Exclude the images and transcribe the entries below precisely.
>>>
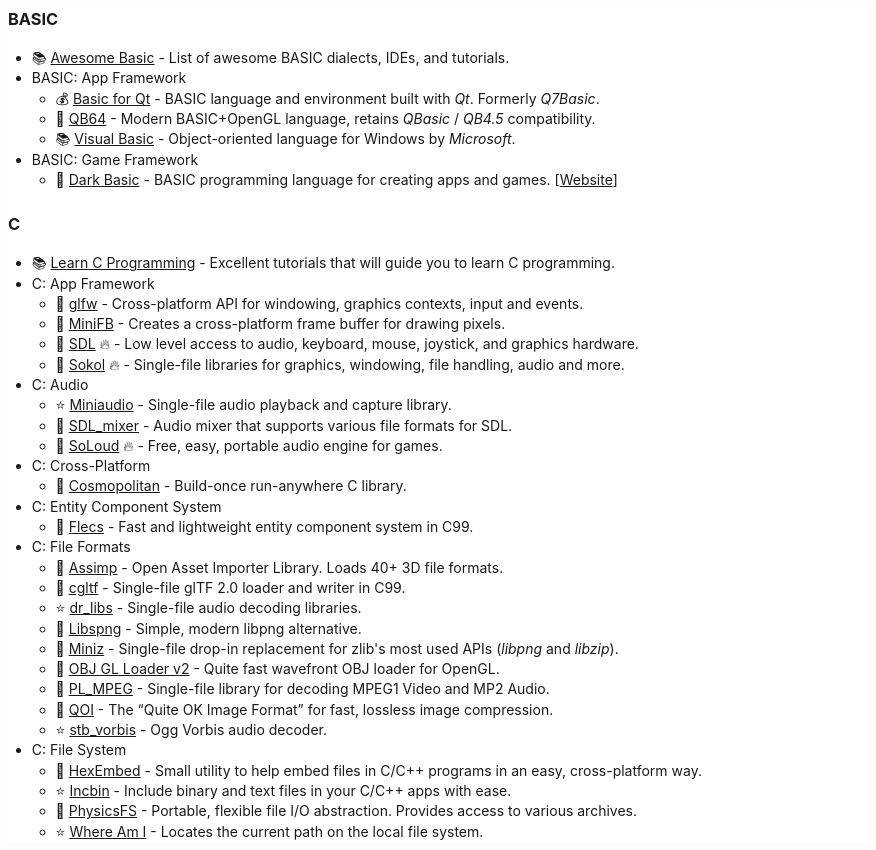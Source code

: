 ### BASIC
- 📚 [Awesome Basic](https://github.com/JohnBlood/awesome-basic) - List of awesome BASIC dialects, IDEs, and tutorials.
- BASIC: App Framework
    - 💰 [Basic for Qt](https://www.q7basic.org/index.html) - BASIC language and environment built with _Qt_. Formerly _Q7Basic_.
    - 🎉 [QB64](https://github.com/QB64Team/qb64) - Modern BASIC+OpenGL language, retains _QBasic_ / _QB4.5_ compatibility.
    - 📚 [Visual Basic](https://docs.microsoft.com/en-us/dotnet/visual-basic/) - Object-oriented language for Windows by _Microsoft_.
- BASIC: Game Framework
    - 🎉 [Dark Basic](https://github.com/TheGameCreators/Dark-Basic-Pro) - BASIC programming language for creating apps and games. [[Website](https://www.thegamecreators.com/product/dark-basic-pro-open-source)]

### C
- 📚 [Learn C Programming](https://www.programiz.com/c-programming) - Excellent tutorials that will guide you to learn C programming.
- C: App Framework
    - 🎉 [glfw](https://github.com/glfw/glfw) - Cross-platform API for windowing, graphics contexts, input and events.
    - 🎉 [MiniFB](https://github.com/emoon/minifb) - Creates a cross-platform frame buffer for drawing pixels.
    - 🎉 [SDL](https://github.com/libsdl-org/SDL) 🔥 - Low level access to audio, keyboard, mouse, joystick, and graphics hardware.
    - 🎉 [Sokol](https://github.com/floooh/sokol) 🔥 - Single-file libraries for graphics, windowing, file handling, audio and more.
- C: Audio
    - ⭐ [Miniaudio](https://github.com/mackron/miniaudio) - Single-file audio playback and capture library.
    - 🎉 [SDL_mixer](https://github.com/libsdl-org/SDL_mixer) - Audio mixer that supports various file formats for SDL.
    - 🎉 [SoLoud](https://github.com/jarikomppa/soloud) 🔥 - Free, easy, portable audio engine for games.
- C: Cross-Platform
    - 🎉 [Cosmopolitan](https://github.com/jart/cosmopolitan) - Build-once run-anywhere C library.
- C: Entity Component System
    - 🎉 [Flecs](https://github.com/SanderMertens/flecs) - Fast and lightweight entity component system in C99.
- C: File Formats
    - 🎉 [Assimp](https://github.com/assimp/assimp) - Open Asset Importer Library. Loads 40+ 3D file formats.
    - 🎉 [cgltf](https://github.com/jkuhlmann/cgltf) - Single-file glTF 2.0 loader and writer in C99.
    - ⭐ [dr_libs](https://github.com/mackron/dr_libs) - Single-file audio decoding libraries.
    - 🎉 [Libspng](https://github.com/randy408/libspng) - Simple, modern libpng alternative.
    - 🎉 [Miniz](https://github.com/richgel999/miniz) - Single-file drop-in replacement for zlib's most used APIs (_libpng_ and _libzip_).
    - 🎉 [OBJ GL Loader v2](https://github.com/karolek471/objgl) - Quite fast wavefront OBJ loader for OpenGL.
    - 🎉 [PL_MPEG](https://github.com/phoboslab/pl_mpeg) - Single-file library for decoding MPEG1 Video and MP2 Audio.
    - 🎉 [QOI](https://github.com/phoboslab/qoi) - The “Quite OK Image Format” for fast, lossless image compression.
    - ⭐ [stb_vorbis](https://github.com/nothings/stb/blob/master/stb_vorbis.c) - Ogg Vorbis audio decoder.
- C: File System
    - 🎉 [HexEmbed](https://github.com/codeplea/hexembed) - Small utility to help embed files in C/C++ programs in an easy, cross-platform way.
    - ⭐ [Incbin](https://github.com/graphitemaster/incbin) - Include binary and text files in your C/C++ apps with ease.
    - 🎉 [PhysicsFS](https://github.com/icculus/physfs) - Portable, flexible file I/O abstraction. Provides access to various archives.
    - ⭐ [Where Am I](https://github.com/gpakosz/whereami) - Locates the current path on the local file system.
<<<
**Result of this exercise**
Source code

: ### BASIC
- 📚 [Awesome Basic](https://github.com/JohnBlood/awesome-basic) - List of awesome BASIC dialects, IDEs, and tutorials.
- BASIC: App Framework
    - 💰 [Basic for Qt](https://www.q7basic.org/index.html) - BASIC language and environment built with _Qt_. Formerly _Q7Basic_.
    - 🎉 [QB64](https://github.com/QB64Team/qb64) - Modern BASIC+OpenGL language, retains _QBasic_ / _QB4.5_ compatibility.
    - 📚 [Visual Basic](https://docs.microsoft.com/en-us/dotnet/visual-basic/) - Object-oriented language for Windows by _Microsoft_.
- BASIC: Game Framework
    - 🎉 [Dark Basic](https://github.com/TheGameCreators/Dark-Basic-Pro) - BASIC programming language for creating apps and games. [[Website](https://www.thegamecreators.com/product/dark-basic-pro-open-source)]

### C
- 📚 [Learn C Programming](https://www.programiz.com/c-programming) - Excellent tutorials that will guide you to learn C programming.
- C: App Framework
    - 🎉 [glfw](https://github.com/glfw/glfw) - Cross-platform API for windowing, graphics contexts, input and events.
    - 🎉 [MiniFB](https://github.com/emoon/minifb) - Creates a cross-platform frame buffer for drawing pixels.
    - 🎉 [SDL](https://github.com/libsdl-org/SDL) 🔥 - Low level access to audio, keyboard, mouse, joystick, and graphics hardware.
    - 🎉 [Sokol](https://github.com/floooh/sokol) 🔥 - Single-file libraries for graphics, windowing, file handling, audio and more.
- C: Audio
    - ⭐ [Miniaudio](https://github.com/mackron/miniaudio) - Single-file audio playback and capture library.
    - 🎉 [SDL_mixer](https://github.com/libsdl-org/SDL_mixer) - Audio mixer that supports various file formats for SDL.
    - 🎉 [SoLoud](https://github.com/jarikomppa/soloud) 🔥 - Free, easy, portable audio engine for games.
- C: Cross-Platform
    - 🎉 [Cosmopolitan](https://github.com/jart/cosmopolitan) - Build-once run-anywhere C library.
- C: Entity Component System
    - 🎉 [Flecs](https://github.com/SanderMertens/flecs) - Fast and lightweight entity component system in C99.
- C: File Formats
    - 🎉 [Assimp](https://github.com/assimp/assimp) - Open Asset Importer Library. Loads 40+ 3D file formats.
    - 🎉 [cgltf](https://github.com/jkuhlmann/cgltf) - Single-file glTF 2.0 loader and writer in C99.
    - ⭐ [dr_libs](https://github.com/mackron/dr_libs) - Single-file audio decoding libraries.
    - 🎉 [Libspng](https://github.com/randy408/libspng) - Simple, modern libpng alternative.
    - 🎉 [Miniz](https://github.com/richgel999/miniz) - Single-file drop-in replacement for zlib's most used APIs (_libpng_ and _libzip_).
    - 🎉 [OBJ GL Loader v2](https://github.com/karolek471/objgl) - Quite fast wavefront OBJ loader for OpenGL.
    - 🎉 [PL_MPEG](https://github.com/phoboslab/pl_mpeg) - Single-file library for decoding MPEG1 Video and MP2 Audio.
    - 🎉 [QOI](https://github.com/phoboslab/qoi) - The “Quite OK Image Format” for fast, lossless image compression.
    - ⭐ [stb_vorbis](https://github.com/nothings/stb/blob/master/stb_vorbis.c) - Ogg Vorbis audio decoder.
- C: File System
    - 🎉 [HexEmbed](https://github.com/codeplea/hexembed) - Small utility to help embed files in C/C++ programs in an easy, cross-platform way.
    - ⭐ [Incbin](https://github.com/graphitemaster/incbin) - Include binary and text files in your C/C++ apps with ease.
    - 🎉 [PhysicsFS](https://github.com/icculus/physfs) - Portable, flexible file I/O abstraction. Provides access to various archives.
    - ⭐ [Where Am I](https://github.com/gpakosz/whereami) - Locates the current path on the local file system.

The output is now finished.